今日入手した本
- 作者: 眞嶋亜有
- 出版社/メーカー: 中央公論新社
- 発売日: 2014/07/09
- メディア: 単行本
- この商品を含むブログ (10件) を見る
この本は著者にとっての最初の単著であるらしい。まだ最初の内村鑑三のところを読んだだけであるが、いろいろとわたくしの知らなかったことが紹介されている。おもしろそうである。

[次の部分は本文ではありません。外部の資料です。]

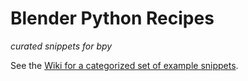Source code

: # Blender Python Recipes

_curated snippets for bpy_

See the [Wiki for a categorized set of example snippets](https://github.com/zeffii/BlenderPythonRecipes/wiki).



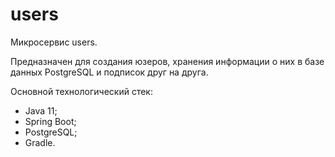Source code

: # users

Микросервис users.

Предназначен для создания юзеров, хранения информации о них 
в базе данных PostgreSQL и подписок друг на друга. 

Основной технологический стек:
- Java 11;
- Spring Boot;
- PostgreSQL;
- Gradle.




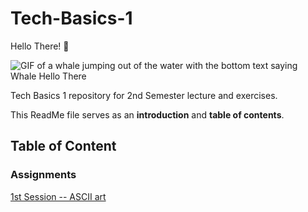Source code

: # Tech-Basics-1

Hello There! 👋

![GIF of a whale jumping out of the water with the bottom text saying Whale Hello There](https://images.squarespace-cdn.com/content/v1/5ab33976f93fd4919af14208/1585256017194-GTNFAX7JLE3S8YSEHHMQ/giphy.gif)

Tech Basics 1 repository for 2nd Semester lecture and exercises. 

This ReadMe file serves as an **introduction** and **table of contents**.


## Table of Content

### Assignments

[1st Session -- ASCII art](https://github.com/CrvptiK/Tech-Basics-1/blob/main/assignments/week%201/Assignment%201%20ASCII.py)
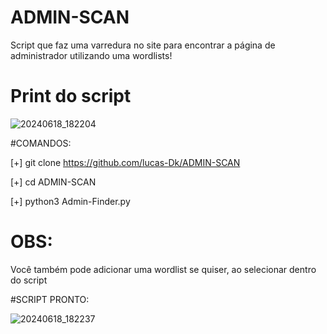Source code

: # ADMIN-SCAN
Script que faz uma varredura no site para encontrar a página de administrador utilizando uma wordlists!

# Print do script
![20240618_182204](https://github.com/lucas-Dk/ADMIN-SCAN/assets/69327287/c32ae597-3ec1-4646-8128-613393f8880a)

#COMANDOS:

[+] git clone https://github.com/lucas-Dk/ADMIN-SCAN

[+] cd ADMIN-SCAN

[+] python3 Admin-Finder.py

# OBS:

Você também pode adicionar uma wordlist se quiser, ao selecionar dentro do script

#SCRIPT PRONTO:

![20240618_182237](https://github.com/lucas-Dk/ADMIN-SCAN/assets/69327287/bf02b63f-9278-4fc3-a9b7-bbce2988fa0f)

ただ著者の肩に力が入りすぎているのか、少々文章が硬く、微妙に日本語としてどうかなと思うところもある。たとえば「まえがき」の「身体は目に見える自己である。・・そのため、自他ともに圧倒的な影響力を持ち続けてきた。」 「自他ともに」は「認める」とワンセットで成句として用いるのが普通なのではないだろうか? ここは「自分にとっても他人にとっても、圧倒的な影響力を持つものであり続けてきた」とでもするほうがすわりがいいのではないかと思う。そのようなところが散見する。
それから「あとがき」の末尾、「最後に両親に感謝を述べたい。・・このような最愛の両親とめぐりあえた最大の幸福に感謝し、筆を擱きたい。」 どうもこういうのが苦手である。正直にいうと蕁麻疹がでそうな感じになる。いろいろな本のあとがきによくある「最後に、この本の執筆中、黙々と私を支えてくれた妻の○○子に大きな感謝の意を表して筆を擱きたい」というようなのもみんな駄目で、本を書くというのは公的なことだから、資料を提供してくれた人や編集者に謝意を表するのは少しも問題はないが、家庭内という私的なことを、本という公的な場に持ち込むのはいかがなものかという気がどうしてもしてしまう。孫の写真を誰彼となく見せたがる人に感じる違和感に近い何かだろうか? それに「最愛の両親とめぐりあえた最大の幸福」というのも日本語としてどこかおかしい気がする。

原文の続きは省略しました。